Los especuladores capitalistas de precios encarecen todos los derivados del cacao. Lo he leído en varias noticias y posteos en los últimos días. Alguna vez soñé plantar dos o tres arbolitos de cacao por ahí, donde me dejaran, donde me dieran permiso, donde los recibieran con afecto y esperanza. La respuesta en seco fue: ¿para qué quieres cacao? Cierto, para qué quiero cacao si no sé procesarlo y aunque tuviera el saber ancestro de hacerlo, también soy mal comerciante. Mis negocios quiebran aún antes de existir, así como mis sueños, así como cada mundo posible que imagino en silencio o en voz alta.
Siempre me he considerado un pesimista absoluto. Precisamente anoche debatía con la mujer que me acompaña sobre para qué hacer, actuar, vivir, si quizá nunca hemos sabido admirar la belleza de lo que nos rodea, de lo que ha creado la humanidad, si el mundo no es bello sino miserable, espantoso, una mierda sin gracia alguna; para qué si la dinámica mercantil capitalista lo único que quiere hacer de nosotros es convertirnos en sirvientes, pobres, hambrientos, consumidores, esclavos y fieles sirvientes, es decir, mierdas andantes sin propósitos, ilusiones, esperanza y, por tanto, sin tiempo ni anhelos de al menos imaginarse vidas diferentes, mundos alternos donde no nos consumamos ni nos violentemos unos a otros a cada instante. ¿O lo que hacemos es para ser recordados por nuestros actos o maldades? Pues resulta que permanecer en los recuerdos de las personas futuras no depende de uno mismo, sino de circunstancias externas: hay personas que jamás pensaron en ello y sus nombres están impresos en muros de víctimas.

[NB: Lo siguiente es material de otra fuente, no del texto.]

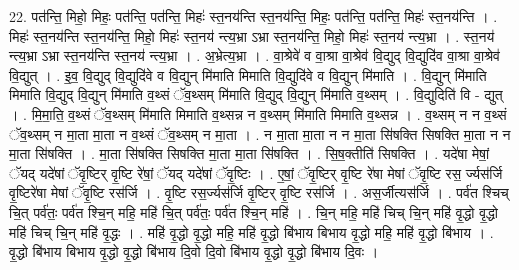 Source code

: \documentclass[17pt]{extarticle}
\begin{document}
22. पत॑न्ति॒ मिहो॒ मिहः॒ पत॑न्ति॒ पत॑न्ति॒ मिहः॑ स्त॒नय॑न्ति स्त॒नय॑न्ति॒ मिहः॒ पत॑न्ति॒ पत॑न्ति॒ मिहः॑ स्त॒नय॑न्ति । . मिहः॑ स्त॒नय॑न्ति स्त॒नय॑न्ति॒ मिहो॒ मिहः॑ स्त॒नय॑ न्त्य॒भ्रा ऽभ्रा स्त॒नय॑न्ति॒ मिहो॒ मिहः॑ स्त॒नय॑ न्त्य॒भ्रा । . स्त॒नय॑ न्त्य॒भ्रा ऽभ्रा स्त॒नय॑न्ति स्त॒नय॑ न्त्य॒भ्रा । . अ॒भ्रेत्य॒भ्रा । . वा॒श्रेवे॑ व वा॒श्रा वा॒श्रेव॑ वि॒द्युद् वि॒द्युदि॑व वा॒श्रा वा॒श्रेव॑ वि॒द्युत् । . इ॒व॒ वि॒द्युद् वि॒द्युदि॑वे व वि॒द्युन् मि॑माति मिमाति वि॒द्युदि॑वे व वि॒द्युन् मि॑माति । . वि॒द्युन् मि॑माति मिमाति वि॒द्युद् वि॒द्युन् मि॑माति व॒थ्सं ॅव॒थ्सम् मि॑माति वि॒द्युद् वि॒द्युन् मि॑माति व॒थ्सम् । . वि॒द्युदिति॑ वि - द्युत् । . मि॒मा॒ति॒ व॒थ्सं ॅव॒थ्सम् मि॑माति मिमाति व॒थ्सन्न न व॒थ्सम् मि॑माति मिमाति व॒थ्सन्न । . व॒थ्सम् न न व॒थ्सं ॅव॒थ्सम् न मा॒ता मा॒ता न व॒थ्सं ॅव॒थ्सम् न मा॒ता । . न मा॒ता मा॒ता न न मा॒ता सि॑षक्ति सिषक्ति मा॒ता न न मा॒ता सि॑षक्ति । . मा॒ता सि॑षक्ति सिषक्ति मा॒ता मा॒ता सि॑षक्ति । . सि॒ष॒क्तीति॑ सिषक्ति । . यदे॑षा मेषां॒ ॅयद् यदे॑षां ॅवृ॒ष्टिर् वृ॒ष्टि रे॑षां॒ ॅयद् यदे॑षां ॅवृ॒ष्टिः । . ए॒षां॒ ॅवृ॒ष्टिर् वृ॒ष्टि रे॑षा मेषां ॅवृ॒ष्टि रस॒ र्ज्यस॑र्जि वृ॒ष्टिरे॑षा मेषां ॅवृ॒ष्टि रस॑र्जि । . वृ॒ष्टि रस॒र्ज्यस॑र्जि वृ॒ष्टिर् वृ॒ष्टि रस॑र्जि । . अस॒र्जीत्यस॑र्जि । . पर्व॑त श्चिच् चि॒त् पर्व॑तः॒ पर्व॑त श्चि॒न् महि॒ महि॑ चि॒त् पर्व॑तः॒ पर्व॑त श्चि॒न् महि॑ । . चि॒न् महि॒ महि॑ चिच् चि॒न् महि॑ वृ॒द्धो वृ॒द्धो महि॑ चिच् चि॒न् महि॑ वृ॒द्धः । . महि॑ वृ॒द्धो वृ॒द्धो महि॒ महि॑ वृ॒द्धो बि॑भाय बिभाय वृ॒द्धो महि॒ महि॑ वृ॒द्धो बि॑भाय । . वृ॒द्धो बि॑भाय बिभाय वृ॒द्धो वृ॒द्धो बि॑भाय दि॒वो दि॒वो बि॑भाय वृ॒द्धो वृ॒द्धो बि॑भाय दि॒वः । \newline
\end{document}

Volviendo al discurso de las lamentaciones, uno se cansa de imaginarse, al menos en lo personal, haciendo cosas diferentes y no sobreviviendo a la vida asalariada llena de gastos, de deudas, de salarios que no alcanzan para al menos sobrevivir dignamente, sí, al menos sobrevivir con dignidad, porque lo de la vida digna no es más que otra falacia de los progres de nuestra época que se llenan la boca hablando de derechos y asuntos de su tipo, cuando todo a su alrededor es un drenaje anegado de plástico, basura y heces. Estoy cansado, me gusta la soledad y me considero incapaz de hacer comunidad. ¡Ay! esa palabra que nadie sabe qué significa en realidad, una palabra ahuecada por su mal uso. Me da igual, voy a tragarme mi café frío en mi baldío existencial.
¿Para qué dialogar sobre cambiar el mundo cuando ni uno mismo es capaz de mover de su sitio sus propias nalgas guangas? ¿Para qué soñar, anhelar, pensar, reflexionar y divagar sobre otras formas de interrelacionarnos, si la única vía es el lenguaje insultante, denigrante, superiorizante? ¿Para qué hablar de mejores sociedades, si cada quien abraza al árbol corrupto que le toca por herencia o amiguismo mientras profesionales verdaderamente capacitados hacen fila en la precariedad y el desempleo? ¿Acaso se cree que se puede construir un mejor país, un mejor estado, una mejor ciudad apelando a la ambición personal, al individualismo rapaz, a la mafia chupóptera que se vende como los únicos sabios y capaces de la cuadra, cuando no son más que unos fantoches, hipócritas y criminales de sonrisas amplias y dientes perfectos?
No voy a generalizar porque en algún rincón de este miserable país alguien actúa de forma diferente, pero, por mi parte, estoy harto de imaginar, escribir y hablar sobre mundos posibles cuando ni siquiera tengo paciencia para construir un mejor hogar para mis hijos desde una crianza distinta a la que me dieron. Además, los pocos árboles frutales que he sembrado han sido arrasados por la sequía, los huracanes y los vecinos que no entienden que dejen de quemar basura, mientras los especuladores de precios de productos básicos andan en lo suyo. Entendámoslo: en este universo y todos los que haya siempre ganan los malos, y los buenos hace rato brillan por su ausencia. ⚅
[Foto: Gonzalo Pérez]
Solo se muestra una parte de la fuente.